Sé que no tengo la costumbre de contar cosas personales. Pero
hoy, me he levantado con ganas de gritar a los cuatro vientos. Hoy, he decidido
compartir un pedacito de mí. Para transmitiros “ANIMO”. Para deciros, con una
vivencia personal. Que nunca llovió, sin escampar. Que no existe un mal en el
mundo, que cien años dure.
Desde los 11 años hasta los 14 años, me impartía la
asignatura de Castellano, una profesora llamada Celia. En su metodología de
enseñanza, estaban presentes las redacciones. Todas las semanas realizábamos una. Con el fin, de que
llegado el mes de marzo. Uno de sus alumnos representara el colegio en un
concurso comarcal. Todos los años se presentó la misma chica. Era su preferida.

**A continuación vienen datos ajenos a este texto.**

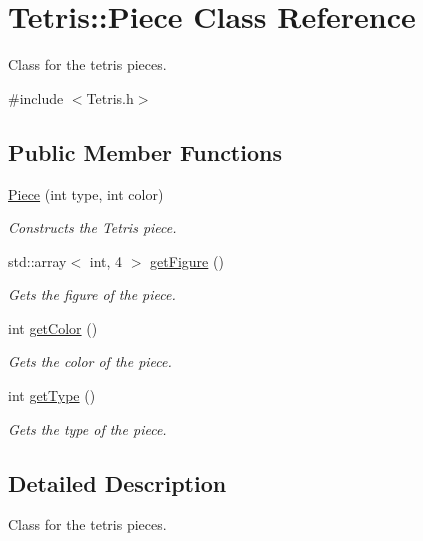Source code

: \hypertarget{classTetris_1_1Piece}{}\section{Tetris\+:\+:Piece Class Reference}
\label{classTetris_1_1Piece}


Class for the tetris pieces.  




{\ttfamily \#include $<$Tetris.\+h$>$}

\subsection*{Public Member Functions}
\begin{DoxyCompactItemize}
\item 
\mbox{\hyperlink{classTetris_1_1Piece_a551b1f7851de00df380b5bab5180cbe1}{Piece}} (int type, int color)
\begin{DoxyCompactList}\small\item\em Constructs the Tetris piece. \end{DoxyCompactList}\item 
std\+::array$<$ int, 4 $>$ \mbox{\hyperlink{classTetris_1_1Piece_a616e7a5ae459622d8ee9ccbf727a6b90}{get\+Figure}} ()
\begin{DoxyCompactList}\small\item\em Gets the figure of the piece. \end{DoxyCompactList}\item 
int \mbox{\hyperlink{classTetris_1_1Piece_a86c8c8e4d4ea1fb4d89e262c72e28c4e}{get\+Color}} ()
\begin{DoxyCompactList}\small\item\em Gets the color of the piece. \end{DoxyCompactList}\item 
int \mbox{\hyperlink{classTetris_1_1Piece_a9d73e1c773c17d96fce8a84e7bf0b1bb}{get\+Type}} ()
\begin{DoxyCompactList}\small\item\em Gets the type of the piece. \end{DoxyCompactList}\end{DoxyCompactItemize}


\subsection{Detailed Description}
Class for the tetris pieces. 

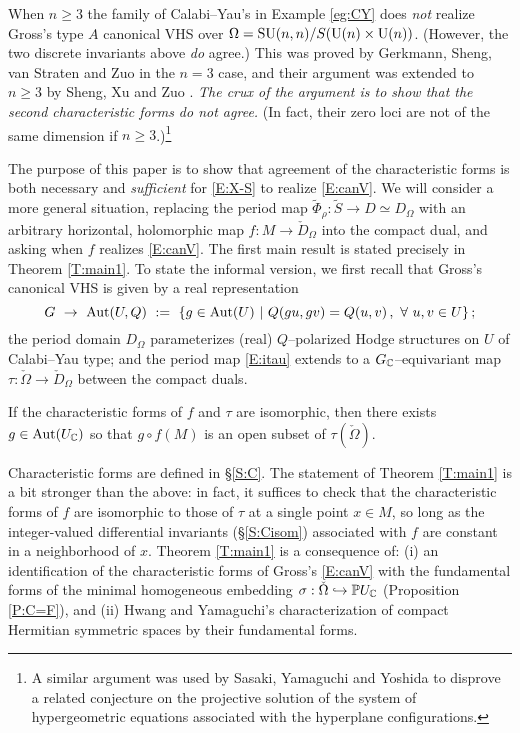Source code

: \documentclass[12pt]{amsart}
\numberwithin{equation}{section}
\numberwithin{table}{section}
\numberwithin{figure}{section}
\begin{document}
\begin{example} \label{eg:SZ}
When $n\ge 3$ the family of Calabi--Yau's in Example \ref{eg:CY} does \emph{not} realize Gross's type $A$ canonical VHS over $\Omega = \mathrm{SU}(n,n)/S(\mathrm{U}(n) \times \mathrm{U}(n))$.  (However, the two discrete invariants above \emph{do} agree.)  This was proved by Gerkmann, Sheng, van Straten and Zuo \cite{MR3004580} in the $n=3$ case, and their argument was extended to $n\ge 3$ by Sheng, Xu and Zuo \cite{MR3303246}.  \emph{The crux of the argument is to show that the second characteristic forms do not agree.}  (In fact, their zero loci are not of the same dimension if $n\ge3$.)\footnote{A similar argument was used by Sasaki, Yamaguchi and Yoshida \cite{MR1476250} to disprove a related conjecture on the projective solution of the system of hypergeometric equations associated with the hyperplane configurations.}
\end{example}

The purpose of this paper is to show that agreement of the characteristic forms is both necessary and \emph{sufficient} for \eqref{E:X-S} to realize \eqref{E:canV}.  We will consider a more general situation, replacing the period map $\tilde\Phi_\rho : \tilde S \to D\simeq D_\Omega$ with an arbitrary horizontal, holomorphic map $f : M \to \check D_\Omega$ into the compact dual, and asking when $f$ realizes \eqref{E:canV}.  The first main result is stated precisely in Theorem \ref{T:main1}.  To state the informal version, we first recall that Gross's canonical VHS is given by a real representation 
\begin{equation} \label{E:iG}
  G \ \to \ \tAut(U,Q) \ 
  := \ \{ g \in \tAut(U) \ | \ Q(gu,gv) = Q(u,v) \,,\ \forall \ u,v \in U \}\,;
\end{equation}
the period domain $D_\Omega$ parameterizes (real) $Q$--polarized Hodge structures on $U$ of Calabi--Yau type; and the period map \eqref{E:itau} extends to a $G_\mathbb C$--equivariant map $\tau : \check \Omega \to \check D_\Omega$ between the compact duals.

\begin{mainthm} \label{T:mt1}
If the characteristic forms of $f$ and $\tau$ are isomorphic, then there exists $g \in \mathrm{Aut}(U_\mathbb C)$ so that $g\circ f(M)$ is an open subset of $\tau(\check\Omega)$.
\end{mainthm}

\noindent Characteristic forms are defined in \S\ref{S:C}. The statement of Theorem \ref{T:main1} is a bit stronger than the above: in fact, it suffices to check that the characteristic forms of $f$ are isomorphic to those of $\tau$ at a single point $x \in M$, so long as the integer-valued differential invariants (\S\ref{S:Cisom}) associated with $f$ are constant in a neighborhood of $x$.  Theorem \ref{T:main1} is a consequence of: (i) an identification of the characteristic forms of Gross's \eqref{E:canV} with the fundamental forms of the minimal homogeneous embedding $\sigma: \check\Omega \hookrightarrow \mathbb P U_\mathbb C$ (Proposition \ref{P:C=F}), and (ii) Hwang and Yamaguchi's characterization \cite{MR2030098} of compact Hermitian symmetric spaces by their fundamental forms.
\end{document}

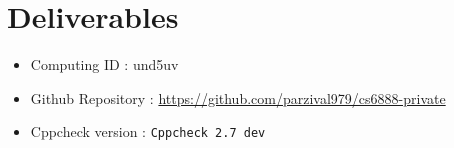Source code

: \documentclass[conference]{IEEEtran}
\begin{document}


\section{Deliverables}
\begin{itemize}
    \item Computing ID : und5uv
    \item Github Repository : \url{https://github.com/parzival979/cs6888-private}
    \item Cppcheck version : \verb|Cppcheck 2.7 dev|
\end{itemize}



\end{document}
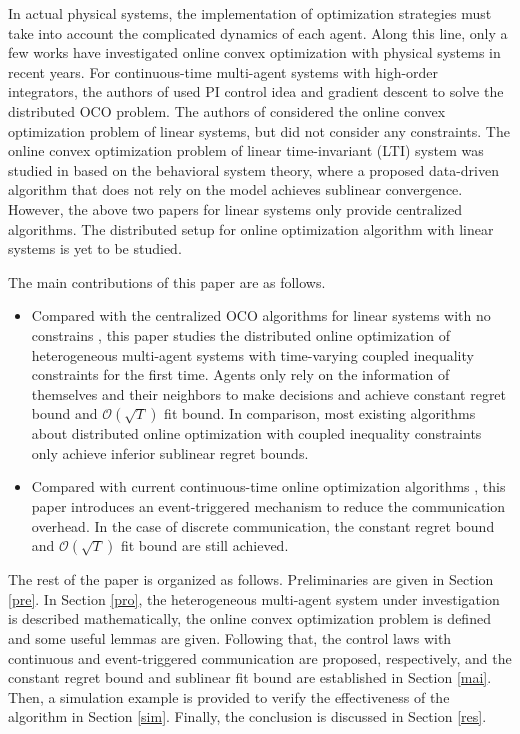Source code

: \documentclass[letterpaper, 10 pt, conference]{ieeeconf}  %
\begin{document}

In actual physical systems, the implementation of optimization strategies must take into account the complicated dynamics of each agent. Along this line, only a few works have investigated online convex optimization with physical systems in recent years. 
For continuous-time multi-agent systems with high-order integrators, the authors of \cite{deng2016} used PI control idea and gradient descent to solve the distributed OCO problem. The authors of \cite{non2020} considered the online convex optimization problem of linear systems, but did not consider any constraints. The online convex optimization problem of linear time-invariant (LTI) system was studied in \cite{non2021} based on the behavioral system theory, where a proposed data-driven algorithm that does not rely on the model achieves sublinear convergence. However, the above two papers for linear systems only provide centralized algorithms. The distributed setup for online optimization algorithm with linear systems is yet to be studied. 

The main contributions of this paper are as follows.
\begin{itemize}
	\item Compared with the centralized OCO algorithms for linear systems with no constrains \cite{non2020,non2021}, this paper studies the distributed online optimization of heterogeneous multi-agent systems with time-varying coupled inequality constraints for the first time. Agents only rely on the information of themselves and their neighbors to make decisions and achieve constant regret bound and $\mathcal{O}(\sqrt{T})$ fit bound. In comparison, most existing algorithms \cite{yi2020,li2022} about distributed online optimization with coupled inequality constraints only achieve inferior sublinear regret bounds.
	\item Compared with current continuous-time online optimization algorithms \cite{deng2016, lee2016, pater2020}, this paper introduces an event-triggered mechanism to reduce the communication overhead. In the case of discrete communication, the constant regret bound and $\mathcal{O}(\sqrt{T})$ fit bound are still achieved.
\end{itemize}


The rest of the paper is organized as follows. Preliminaries are given in Section \ref{pre}. In Section \ref{pro}, the heterogeneous multi-agent system under investigation is described mathematically, the online convex optimization problem is defined and some useful lemmas are given. Following that, the control laws with continuous and event-triggered communication are proposed, respectively, and the constant regret bound and sublinear fit bound are established in Section \ref{mai}. Then, a simulation example is provided to verify the effectiveness of the algorithm in Section \ref{sim}. Finally, the conclusion is discussed in Section \ref{res}.
\end{document}
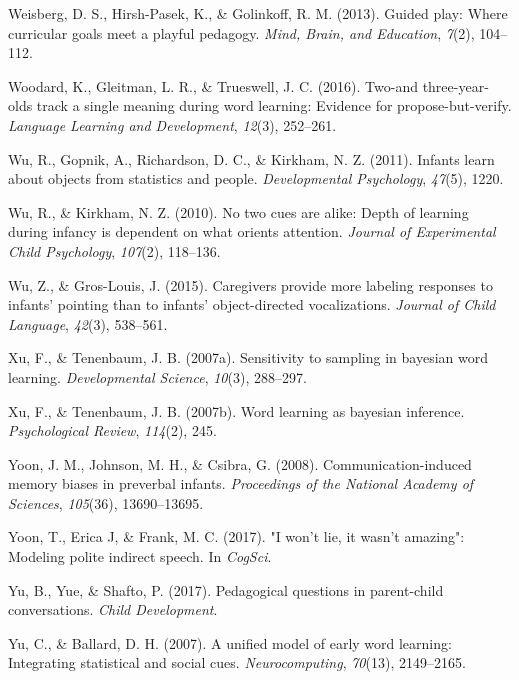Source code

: \documentclass[oneside]{report}
\begin{document}
\leavevmode\hypertarget{ref-weisberg2013guided}{}%
Weisberg, D. S., Hirsh-Pasek, K., \& Golinkoff, R. M. (2013). Guided
play: Where curricular goals meet a playful pedagogy. \emph{Mind, Brain,
and Education}, \emph{7}(2), 104--112.

\leavevmode\hypertarget{ref-woodard2016two}{}%
Woodard, K., Gleitman, L. R., \& Trueswell, J. C. (2016). Two-and
three-year-olds track a single meaning during word learning: Evidence
for propose-but-verify. \emph{Language Learning and Development},
\emph{12}(3), 252--261.

\leavevmode\hypertarget{ref-wu2011infants}{}%
Wu, R., Gopnik, A., Richardson, D. C., \& Kirkham, N. Z. (2011). Infants
learn about objects from statistics and people. \emph{Developmental
Psychology}, \emph{47}(5), 1220.

\leavevmode\hypertarget{ref-wu2010no}{}%
Wu, R., \& Kirkham, N. Z. (2010). No two cues are alike: Depth of
learning during infancy is dependent on what orients attention.
\emph{Journal of Experimental Child Psychology}, \emph{107}(2),
118--136.

\leavevmode\hypertarget{ref-wu2015caregivers}{}%
Wu, Z., \& Gros-Louis, J. (2015). Caregivers provide more labeling
responses to infants' pointing than to infants' object-directed
vocalizations. \emph{Journal of Child Language}, \emph{42}(3), 538--561.

\leavevmode\hypertarget{ref-xu2007sampling}{}%
Xu, F., \& Tenenbaum, J. B. (2007a). Sensitivity to sampling in bayesian
word learning. \emph{Developmental Science}, \emph{10}(3), 288--297.

\leavevmode\hypertarget{ref-xu2007word}{}%
Xu, F., \& Tenenbaum, J. B. (2007b). Word learning as bayesian
inference. \emph{Psychological Review}, \emph{114}(2), 245.

\leavevmode\hypertarget{ref-yoon2008communication}{}%
Yoon, J. M., Johnson, M. H., \& Csibra, G. (2008). Communication-induced
memory biases in preverbal infants. \emph{Proceedings of the National
Academy of Sciences}, \emph{105}(36), 13690--13695.

\leavevmode\hypertarget{ref-yoonwon}{}%
Yoon, T., Erica J, \& Frank, M. C. (2017). "I won't lie, it wasn't
amazing": Modeling polite indirect speech. In \emph{CogSci}.

\leavevmode\hypertarget{ref-yu2017peagogical}{}%
Yu, B., Yue, \& Shafto, P. (2017). Pedagogical questions in parent-child
conversations. \emph{Child Development}.

\leavevmode\hypertarget{ref-yu2007unified}{}%
Yu, C., \& Ballard, D. H. (2007). A unified model of early word
learning: Integrating statistical and social cues.
\emph{Neurocomputing}, \emph{70}(13), 2149--2165.
\end{document}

La palabra de esta alumna era misa. Y como no es de extrañar, nunca ganamos
dicho concurso.
Pero eso a mi, nunca me importó. Mi queja nunca fue el poder
participar. Sino el ser desplazado de toda oportunidad. Cada semana escribía y
leía mi redacción. Y cada semana durante todos esos años la respuesta era la
misma:
“No sé para que te molestas en hacerlas. No aprendes nada,
eres torpe. Rezo a Dios para que de mayor puedas trabajar cargando ladrillos.”
Cada vez que escuchaba esas palabras, mi corazón se encogía.
Se me llenaban los ojos de lágrimas. Recuerdo que hasta cogí miedo a leer. Me daba
pavor leer en público. Me sentía torpe, inútil. Pero en mí, siempre existió un
germen. Un germen que no me dejaba bajar los brazos. Y cada semana lo intentaba
con mayor fuerza.
Recuerdo una vez. Convencí a un compañero para intercambiar
las redacciones. Él leyó la mía y yo leí la suya. Como siempre la redacción que
yo leí era una “basura” y como no, repitió la famosa frase. Pero cuando mi
compañero leyó mi redacción:
“Muy bien, veo que vas mejorando. Si sigues así, podrás
participar en el concurso. Esa es la línea a seguir. Punto positivo. “
Orgulloso y envalentonado, me levanté del pupitre. Cogí MI
libreta y se la llevé a la mesa. Y con la mejor de mis sonrisas, me fui al
despacho de la directora. Nunca un castigo me supo tanto a gloria.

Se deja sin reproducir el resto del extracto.